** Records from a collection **
____________________

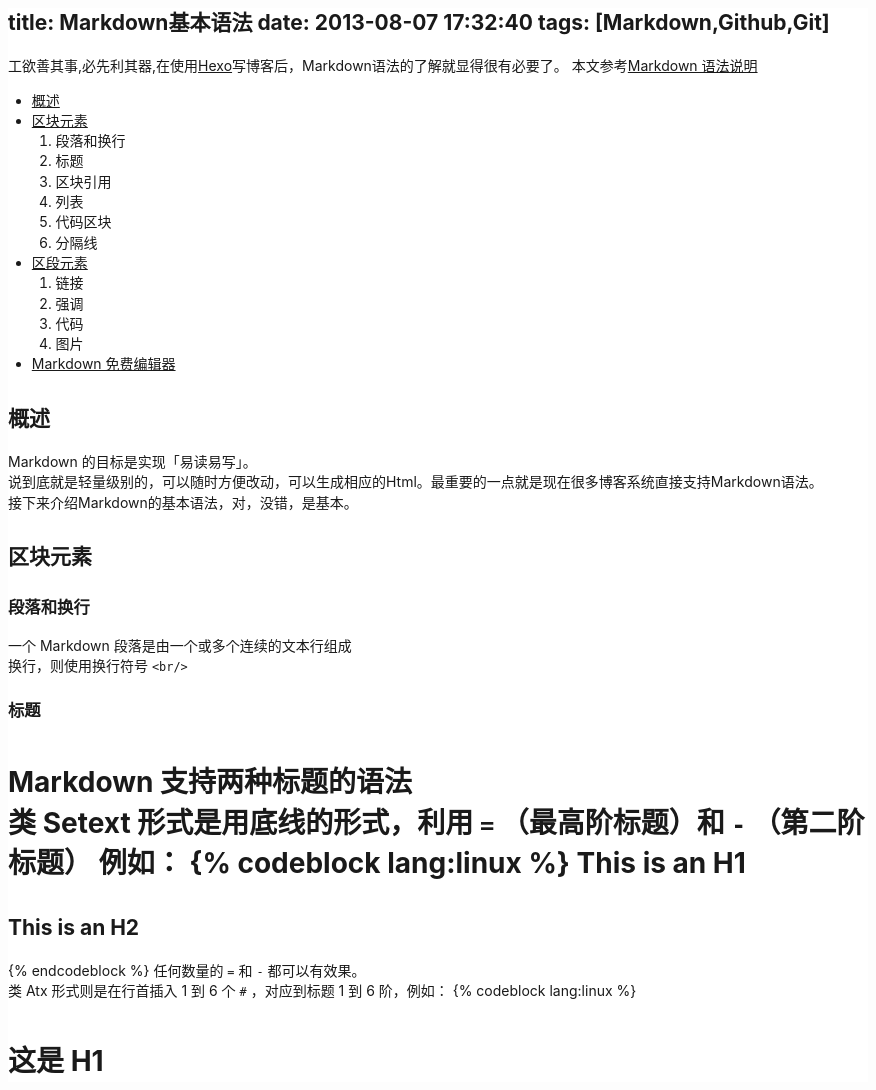 title: Markdown基本语法
date: 2013-08-07 17:32:40
tags: [Markdown,Github,Git]
---
   工欲善其事,必先利其器,在使用<a href="http://zespia.tw/hexo/zh-CN/" target="_blank">Hexo</a>写博客后，Markdown语法的了解就显得很有必要了。
本文参考<a href="http://wowubuntu.com/markdown/" target="_blank">Markdown 语法说明</a> </br>

-   <a href="#overview">概述</a>
-   <a href="#block">区块元素</a>
    1. 段落和换行
    2. 标题
    3. 区块引用
    4. 列表
    5. 代码区块
    6. 分隔线
-   <a href="#span">区段元素</a>
    1. 链接
    1. 强调
    1. 代码
    1. 图片
-   <a href="#editor">Markdown 免费编辑器</a>

## <a name="overview">概述</a>
Markdown 的目标是实现「易读易写」。<br/>
说到底就是轻量级别的，可以随时方便改动，可以生成相应的Html。最重要的一点就是现在很多博客系统直接支持Markdown语法。<br/>
接下来介绍Markdown的基本语法，对，没错，是基本。

## <a name="block">区块元素</a> 
### 段落和换行
一个 Markdown 段落是由一个或多个连续的文本行组成<br/>
换行，则使用换行符号
`
<br/>
`
### 标题
Markdown 支持两种标题的语法<br/>
类 Setext 形式是用底线的形式，利用 `=` （最高阶标题）和 `-` （第二阶标题）
例如：
{% codeblock lang:linux %}
This is an H1
=============

This is an H2
-------------
{% endcodeblock %}
任何数量的 `=` 和 `-` 都可以有效果。<br/>
类 Atx 形式则是在行首插入 1 到 6 个 `#` ，对应到标题 1 到 6 阶，例如：
{% codeblock lang:linux %}
# 这是 H1


[id]: http://example.com/  "Optional Title Here"
[ReText]: http://sourceforge.net/p/retext/home/ReText/
[Mou]: http://mouapp.com/ "Mou"
[Markable.in]: http://markable.in/ "Markable.in"
[Dillinger.io]: http://dillinger.io/
[MaDe]: https://chrome.google.com/webstore/detail/oknndfeeopgpibecfjljjfanledpbkog
[标签插件]: http://zespia.tw/hexo/zh-CN/docs/tag-plugins.html
[innerurl]: http://pic.yupoo.com/yeungeek/D4oGAt3U/medish.jpg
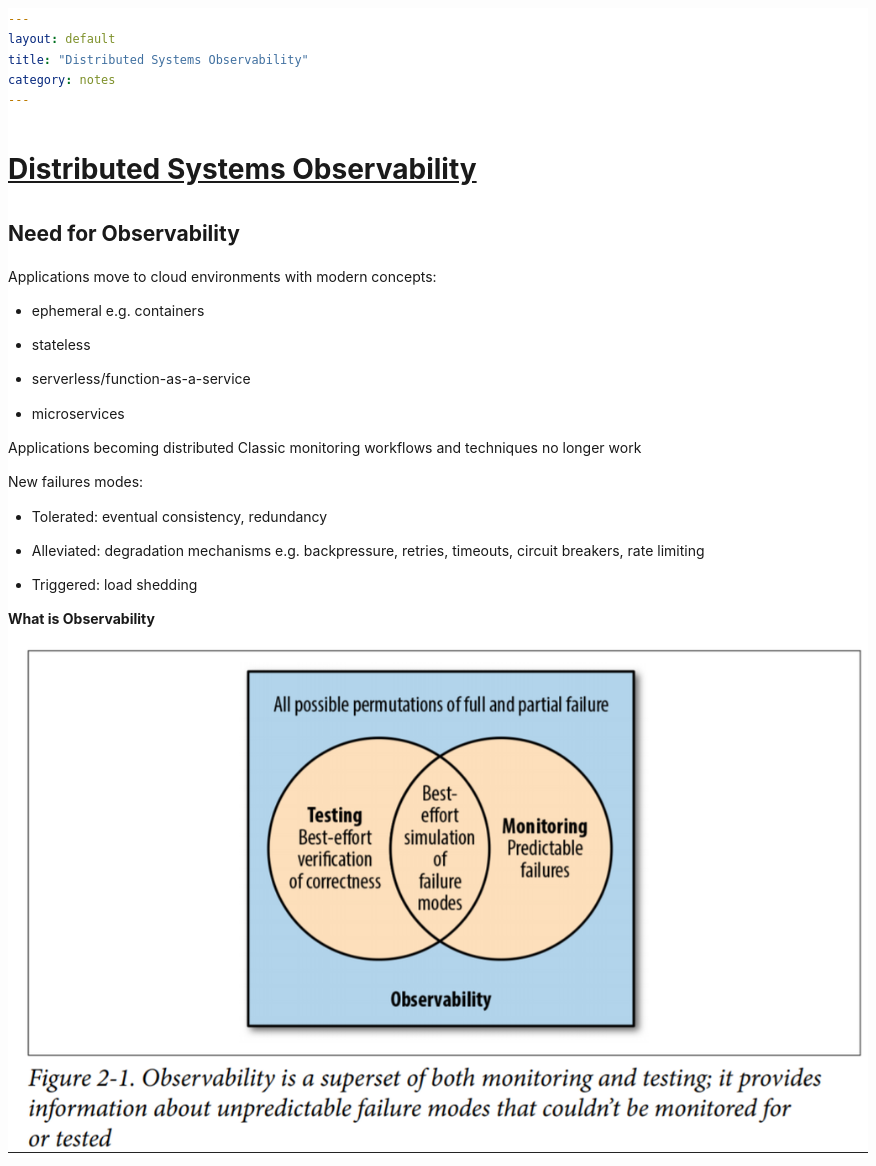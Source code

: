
 ```yaml
---
layout: default
title: "Distributed Systems Observability"
category: notes
---
```


# [Distributed Systems Observability](https://distributed-systems-observability-ebook.humio.com)

## Need for Observability  
Applications move to cloud environments with modern concepts:
- ephemeral e.g. containers

- stateless

- serverless/function-as-a-service

- microservices

Applications becoming distributed
Classic monitoring workflows and techniques no longer work

New failures modes:
- Tolerated: eventual consistency, redundancy

- Alleviated: degradation mechanisms e.g. backpressure, retries, timeouts, circuit breakers, rate limiting

- Triggered: load shedding



**What is Observability**  

![observability_testing_monitoring](/assets/observability_testing_monitoring.png)

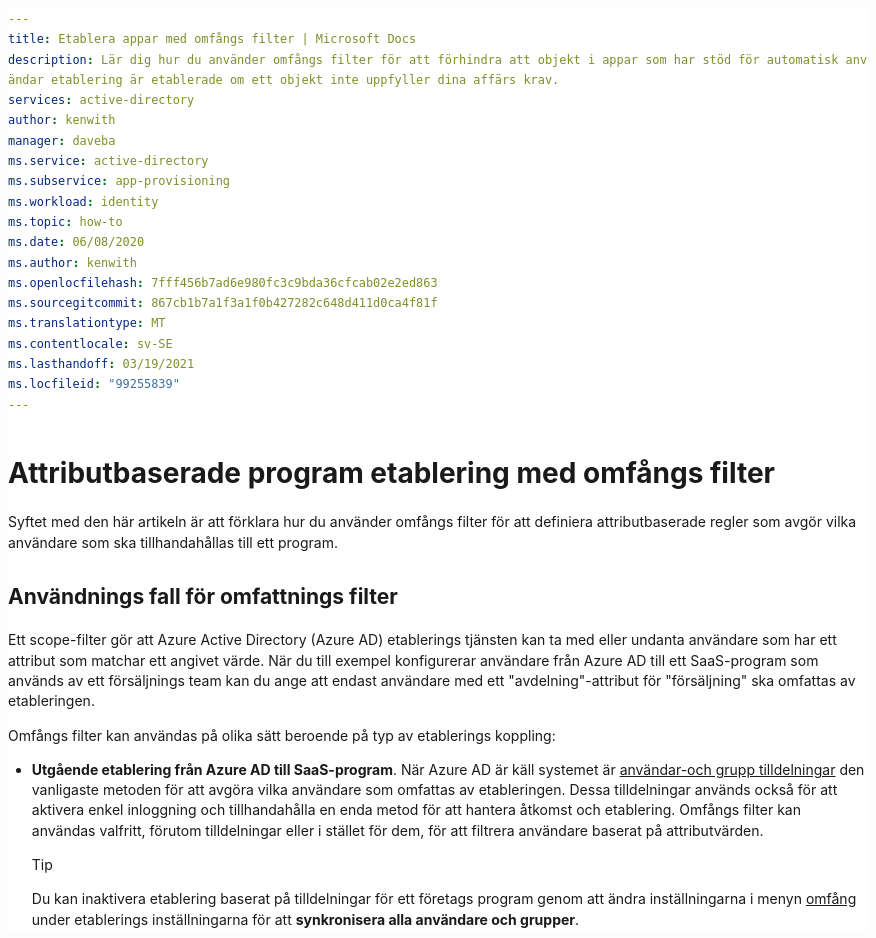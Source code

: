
 ```yaml
---
title: Etablera appar med omfångs filter | Microsoft Docs
description: Lär dig hur du använder omfångs filter för att förhindra att objekt i appar som har stöd för automatisk användar etablering är etablerade om ett objekt inte uppfyller dina affärs krav.
services: active-directory
author: kenwith
manager: daveba
ms.service: active-directory
ms.subservice: app-provisioning
ms.workload: identity
ms.topic: how-to
ms.date: 06/08/2020
ms.author: kenwith
ms.openlocfilehash: 7fff456b7ad6e980fc3c9bda36cfcab02e2ed863
ms.sourcegitcommit: 867cb1b7a1f3a1f0b427282c648d411d0ca4f81f
ms.translationtype: MT
ms.contentlocale: sv-SE
ms.lasthandoff: 03/19/2021
ms.locfileid: "99255839"
---
```

# <a name="attribute-based-application-provisioning-with-scoping-filters"></a>Attributbaserade program etablering med omfångs filter
Syftet med den här artikeln är att förklara hur du använder omfångs filter för att definiera attributbaserade regler som avgör vilka användare som ska tillhandahållas till ett program.

## <a name="scoping-filter-use-cases"></a>Användnings fall för omfattnings filter

Ett scope-filter gör att Azure Active Directory (Azure AD) etablerings tjänsten kan ta med eller undanta användare som har ett attribut som matchar ett angivet värde. När du till exempel konfigurerar användare från Azure AD till ett SaaS-program som används av ett försäljnings team kan du ange att endast användare med ett "avdelning"-attribut för "försäljning" ska omfattas av etableringen.

Omfångs filter kan användas på olika sätt beroende på typ av etablerings koppling:

* **Utgående etablering från Azure AD till SaaS-program**. När Azure AD är käll systemet är [användar-och grupp tilldelningar](../manage-apps/assign-user-or-group-access-portal.md) den vanligaste metoden för att avgöra vilka användare som omfattas av etableringen. Dessa tilldelningar används också för att aktivera enkel inloggning och tillhandahålla en enda metod för att hantera åtkomst och etablering. Omfångs filter kan användas valfritt, förutom tilldelningar eller i stället för dem, för att filtrera användare baserat på attributvärden.

    >[!TIP]
    > Du kan inaktivera etablering baserat på tilldelningar för ett företags program genom att ändra inställningarna i menyn [omfång](../app-provisioning/user-provisioning.md#how-do-i-set-up-automatic-provisioning-to-an-application) under etablerings inställningarna för att **synkronisera alla användare och grupper**. 
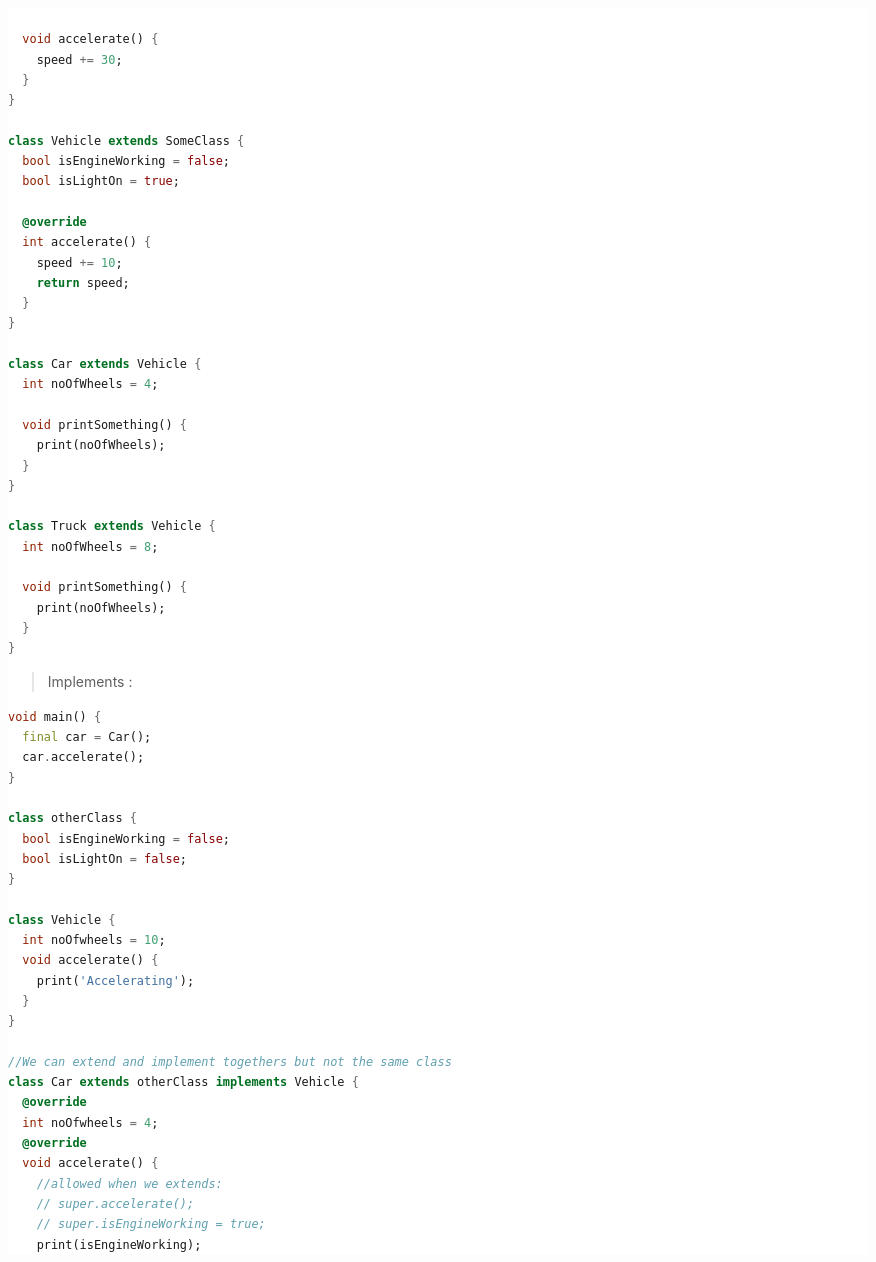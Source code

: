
 ```dart

  void accelerate() {
    speed += 30;
  }
}

class Vehicle extends SomeClass {
  bool isEngineWorking = false;
  bool isLightOn = true;

  @override
  int accelerate() {
    speed += 10;
    return speed;
  }
}

class Car extends Vehicle {
  int noOfWheels = 4;

  void printSomething() {
    print(noOfWheels);
  }
}

class Truck extends Vehicle {
  int noOfWheels = 8;

  void printSomething() {
    print(noOfWheels);
  }
}
```


>Implements : 
```dart
void main() {
  final car = Car();
  car.accelerate();
}

class otherClass {
  bool isEngineWorking = false;
  bool isLightOn = false;
}

class Vehicle {
  int noOfwheels = 10;
  void accelerate() {
    print('Accelerating');
  }
}

//We can extend and implement togethers but not the same class
class Car extends otherClass implements Vehicle {
  @override
  int noOfwheels = 4;
  @override
  void accelerate() {
    //allowed when we extends:
    // super.accelerate();
    // super.isEngineWorking = true;
    print(isEngineWorking);
```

____________________

** REQUIRED ACTION **
Leave nothing out but the pictures when transcribing the records.

** EXPECTED ANSWER **
 title: Markdown基本语法
date: 2013-08-07 17:32:40
tags: [Markdown,Github,Git]
---
   工欲善其事,必先利其器,在使用<a href="http://zespia.tw/hexo/zh-CN/" target="_blank">Hexo</a>写博客后，Markdown语法的了解就显得很有必要了。
本文参考<a href="http://wowubuntu.com/markdown/" target="_blank">Markdown 语法说明</a> </br>

-   <a href="#overview">概述</a>
-   <a href="#block">区块元素</a>
    1. 段落和换行
    2. 标题
    3. 区块引用
    4. 列表
    5. 代码区块
    6. 分隔线
-   <a href="#span">区段元素</a>
    1. 链接
    1. 强调
    1. 代码
    1. 图片
-   <a href="#editor">Markdown 免费编辑器</a>

## <a name="overview">概述</a>
Markdown 的目标是实现「易读易写」。<br/>
说到底就是轻量级别的，可以随时方便改动，可以生成相应的Html。最重要的一点就是现在很多博客系统直接支持Markdown语法。<br/>
接下来介绍Markdown的基本语法，对，没错，是基本。

## <a name="block">区块元素</a> 
### 段落和换行
一个 Markdown 段落是由一个或多个连续的文本行组成<br/>
换行，则使用换行符号
`
<br/>
`
### 标题
Markdown 支持两种标题的语法<br/>
类 Setext 形式是用底线的形式，利用 `=` （最高阶标题）和 `-` （第二阶标题）
例如：
{% codeblock lang:linux %}
This is an H1
=============

This is an H2
-------------
{% endcodeblock %}
任何数量的 `=` 和 `-` 都可以有效果。<br/>
类 Atx 形式则是在行首插入 1 到 6 个 `#` ，对应到标题 1 到 6 阶，例如：
{% codeblock lang:linux %}
# 这是 H1


[id]: http://example.com/  "Optional Title Here"
[ReText]: http://sourceforge.net/p/retext/home/ReText/
[Mou]: http://mouapp.com/ "Mou"
[Markable.in]: http://markable.in/ "Markable.in"
[Dillinger.io]: http://dillinger.io/
[MaDe]: https://chrome.google.com/webstore/detail/oknndfeeopgpibecfjljjfanledpbkog
[标签插件]: http://zespia.tw/hexo/zh-CN/docs/tag-plugins.html
[innerurl]: http://pic.yupoo.com/yeungeek/D4oGAt3U/medish.jpg
Source code

:
 ```yaml
---
layout: default
title: "Distributed Systems Observability"
category: notes
---
```


# [Distributed Systems Observability](https://distributed-systems-observability-ebook.humio.com)

## Need for Observability  
Applications move to cloud environments with modern concepts:
- ephemeral e.g. containers

- stateless

- serverless/function-as-a-service

- microservices

Applications becoming distributed
Classic monitoring workflows and techniques no longer work

New failures modes:
- Tolerated: eventual consistency, redundancy

- Alleviated: degradation mechanisms e.g. backpressure, retries, timeouts, circuit breakers, rate limiting

- Triggered: load shedding



**What is Observability**  

![observability_testing_monitoring](/assets/observability_testing_monitoring.png)

Source code

:
 ```yaml
---
title: Etablera appar med omfångs filter | Microsoft Docs
description: Lär dig hur du använder omfångs filter för att förhindra att objekt i appar som har stöd för automatisk användar etablering är etablerade om ett objekt inte uppfyller dina affärs krav.
services: active-directory
author: kenwith
manager: daveba
ms.service: active-directory
ms.subservice: app-provisioning
ms.workload: identity
ms.topic: how-to
ms.date: 06/08/2020
ms.author: kenwith
ms.openlocfilehash: 7fff456b7ad6e980fc3c9bda36cfcab02e2ed863
ms.sourcegitcommit: 867cb1b7a1f3a1f0b427282c648d411d0ca4f81f
ms.translationtype: MT
ms.contentlocale: sv-SE
ms.lasthandoff: 03/19/2021
ms.locfileid: "99255839"
---
```

# <a name="attribute-based-application-provisioning-with-scoping-filters"></a>Attributbaserade program etablering med omfångs filter
Syftet med den här artikeln är att förklara hur du använder omfångs filter för att definiera attributbaserade regler som avgör vilka användare som ska tillhandahållas till ett program.

## <a name="scoping-filter-use-cases"></a>Användnings fall för omfattnings filter

Ett scope-filter gör att Azure Active Directory (Azure AD) etablerings tjänsten kan ta med eller undanta användare som har ett attribut som matchar ett angivet värde. När du till exempel konfigurerar användare från Azure AD till ett SaaS-program som används av ett försäljnings team kan du ange att endast användare med ett "avdelning"-attribut för "försäljning" ska omfattas av etableringen.

Omfångs filter kan användas på olika sätt beroende på typ av etablerings koppling:

* **Utgående etablering från Azure AD till SaaS-program**. När Azure AD är käll systemet är [användar-och grupp tilldelningar](../manage-apps/assign-user-or-group-access-portal.md) den vanligaste metoden för att avgöra vilka användare som omfattas av etableringen. Dessa tilldelningar används också för att aktivera enkel inloggning och tillhandahålla en enda metod för att hantera åtkomst och etablering. Omfångs filter kan användas valfritt, förutom tilldelningar eller i stället för dem, för att filtrera användare baserat på attributvärden.

    >[!TIP]
    > Du kan inaktivera etablering baserat på tilldelningar för ett företags program genom att ändra inställningarna i menyn [omfång](../app-provisioning/user-provisioning.md#how-do-i-set-up-automatic-provisioning-to-an-application) under etablerings inställningarna för att **synkronisera alla användare och grupper**. 
Source code

:
 ```dart

  void accelerate() {
    speed += 30;
  }
}

class Vehicle extends SomeClass {
  bool isEngineWorking = false;
  bool isLightOn = true;

  @override
  int accelerate() {
    speed += 10;
    return speed;
  }
}

class Car extends Vehicle {
  int noOfWheels = 4;

  void printSomething() {
    print(noOfWheels);
  }
}

class Truck extends Vehicle {
  int noOfWheels = 8;

  void printSomething() {
    print(noOfWheels);
  }
}
```


>Implements : 
```dart
void main() {
  final car = Car();
  car.accelerate();
}

class otherClass {
  bool isEngineWorking = false;
  bool isLightOn = false;
}

class Vehicle {
  int noOfwheels = 10;
  void accelerate() {
    print('Accelerating');
  }
}

//We can extend and implement togethers but not the same class
class Car extends otherClass implements Vehicle {
  @override
  int noOfwheels = 4;
  @override
  void accelerate() {
    //allowed when we extends:
    // super.accelerate();
    // super.isEngineWorking = true;
    print(isEngineWorking);
```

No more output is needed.